» **ABOUT THIS EXERCISE**: Search each line below for the word "NormalTok" and list those that contain it.

» **ENTRIES SUPPLIED**:
:::::

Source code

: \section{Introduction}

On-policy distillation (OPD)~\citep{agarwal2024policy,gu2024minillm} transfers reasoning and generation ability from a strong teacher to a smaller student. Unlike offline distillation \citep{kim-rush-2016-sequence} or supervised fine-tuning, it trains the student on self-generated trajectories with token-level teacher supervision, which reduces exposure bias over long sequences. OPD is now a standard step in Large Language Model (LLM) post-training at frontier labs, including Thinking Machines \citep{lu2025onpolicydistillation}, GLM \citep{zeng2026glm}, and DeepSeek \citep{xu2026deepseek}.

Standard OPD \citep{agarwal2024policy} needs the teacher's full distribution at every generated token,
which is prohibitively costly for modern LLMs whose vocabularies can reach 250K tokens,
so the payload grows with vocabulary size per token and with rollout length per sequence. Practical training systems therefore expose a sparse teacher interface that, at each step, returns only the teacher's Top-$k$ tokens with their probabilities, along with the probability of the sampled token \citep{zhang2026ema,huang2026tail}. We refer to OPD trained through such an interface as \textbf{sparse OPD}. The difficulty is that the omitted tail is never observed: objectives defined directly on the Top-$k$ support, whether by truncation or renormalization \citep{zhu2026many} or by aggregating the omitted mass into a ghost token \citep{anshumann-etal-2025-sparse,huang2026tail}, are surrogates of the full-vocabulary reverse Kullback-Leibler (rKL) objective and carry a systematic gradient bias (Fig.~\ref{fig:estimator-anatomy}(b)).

:::::

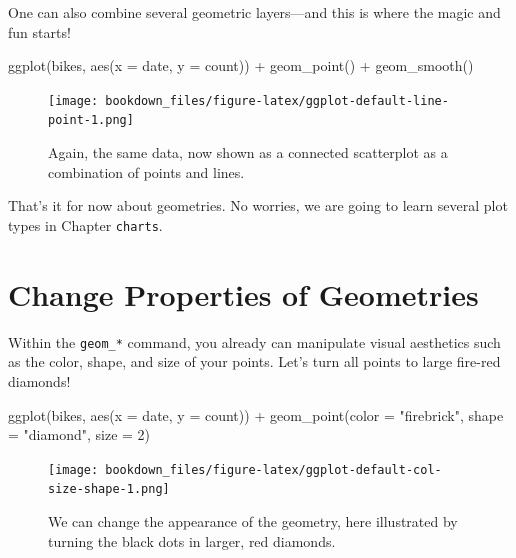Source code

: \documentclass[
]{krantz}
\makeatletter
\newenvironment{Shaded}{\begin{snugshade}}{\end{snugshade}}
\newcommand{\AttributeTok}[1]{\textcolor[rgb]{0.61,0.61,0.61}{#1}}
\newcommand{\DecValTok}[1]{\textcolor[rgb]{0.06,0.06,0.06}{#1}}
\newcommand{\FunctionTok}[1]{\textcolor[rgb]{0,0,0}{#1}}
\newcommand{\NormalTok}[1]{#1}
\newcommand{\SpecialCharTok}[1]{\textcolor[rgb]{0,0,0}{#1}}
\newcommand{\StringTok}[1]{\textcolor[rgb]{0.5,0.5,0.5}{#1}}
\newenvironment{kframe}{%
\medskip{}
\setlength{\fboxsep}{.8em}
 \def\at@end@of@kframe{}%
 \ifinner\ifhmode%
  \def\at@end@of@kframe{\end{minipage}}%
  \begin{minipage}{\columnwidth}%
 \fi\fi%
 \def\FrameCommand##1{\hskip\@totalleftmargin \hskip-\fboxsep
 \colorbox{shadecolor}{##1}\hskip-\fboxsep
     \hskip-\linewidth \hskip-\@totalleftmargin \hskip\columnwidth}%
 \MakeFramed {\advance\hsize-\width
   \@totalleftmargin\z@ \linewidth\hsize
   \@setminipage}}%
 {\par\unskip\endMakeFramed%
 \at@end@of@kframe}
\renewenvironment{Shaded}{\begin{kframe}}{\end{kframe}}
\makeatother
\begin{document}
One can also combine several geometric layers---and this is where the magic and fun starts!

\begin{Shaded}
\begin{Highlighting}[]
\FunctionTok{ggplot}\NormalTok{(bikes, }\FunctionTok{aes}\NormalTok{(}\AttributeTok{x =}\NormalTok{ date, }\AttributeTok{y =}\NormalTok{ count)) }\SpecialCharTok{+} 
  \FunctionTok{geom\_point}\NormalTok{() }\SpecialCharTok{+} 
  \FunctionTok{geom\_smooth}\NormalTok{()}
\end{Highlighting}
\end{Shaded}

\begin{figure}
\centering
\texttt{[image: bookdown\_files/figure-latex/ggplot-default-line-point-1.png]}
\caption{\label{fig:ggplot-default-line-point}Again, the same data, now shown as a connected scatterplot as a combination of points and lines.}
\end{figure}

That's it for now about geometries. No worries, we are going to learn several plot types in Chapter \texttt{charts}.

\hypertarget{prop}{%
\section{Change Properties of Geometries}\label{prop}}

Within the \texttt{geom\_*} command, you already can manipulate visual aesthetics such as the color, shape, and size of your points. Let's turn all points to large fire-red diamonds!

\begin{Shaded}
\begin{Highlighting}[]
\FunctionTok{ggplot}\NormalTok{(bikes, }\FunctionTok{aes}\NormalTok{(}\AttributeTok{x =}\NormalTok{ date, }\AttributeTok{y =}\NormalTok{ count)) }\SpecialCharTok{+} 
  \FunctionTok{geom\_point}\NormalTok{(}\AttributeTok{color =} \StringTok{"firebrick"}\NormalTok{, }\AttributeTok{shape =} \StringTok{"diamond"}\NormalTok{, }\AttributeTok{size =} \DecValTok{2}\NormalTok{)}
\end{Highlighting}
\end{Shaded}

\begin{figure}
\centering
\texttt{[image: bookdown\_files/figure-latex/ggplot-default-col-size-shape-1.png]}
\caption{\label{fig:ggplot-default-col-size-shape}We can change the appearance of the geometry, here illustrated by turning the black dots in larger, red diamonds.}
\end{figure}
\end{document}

:::::

» **COMPLETED EXERCISE**:
\newcommand{\NormalTok}[1]{#1}
\FunctionTok{ggplot}\NormalTok{(bikes, }\FunctionTok{aes}\NormalTok{(}\AttributeTok{x =}\NormalTok{ date, }\AttributeTok{y =}\NormalTok{ count)) }\SpecialCharTok{+} 
  \FunctionTok{geom\_point}\NormalTok{() }\SpecialCharTok{+} 
  \FunctionTok{geom\_smooth}\NormalTok{()}
\FunctionTok{ggplot}\NormalTok{(bikes, }\FunctionTok{aes}\NormalTok{(}\AttributeTok{x =}\NormalTok{ date, }\AttributeTok{y =}\NormalTok{ count)) }\SpecialCharTok{+} 
  \FunctionTok{geom\_point}\NormalTok{(}\AttributeTok{color =} \StringTok{"firebrick"}\NormalTok{, }\AttributeTok{shape =} \StringTok{"diamond"}\NormalTok{, }\AttributeTok{size =} \DecValTok{2}\NormalTok{)}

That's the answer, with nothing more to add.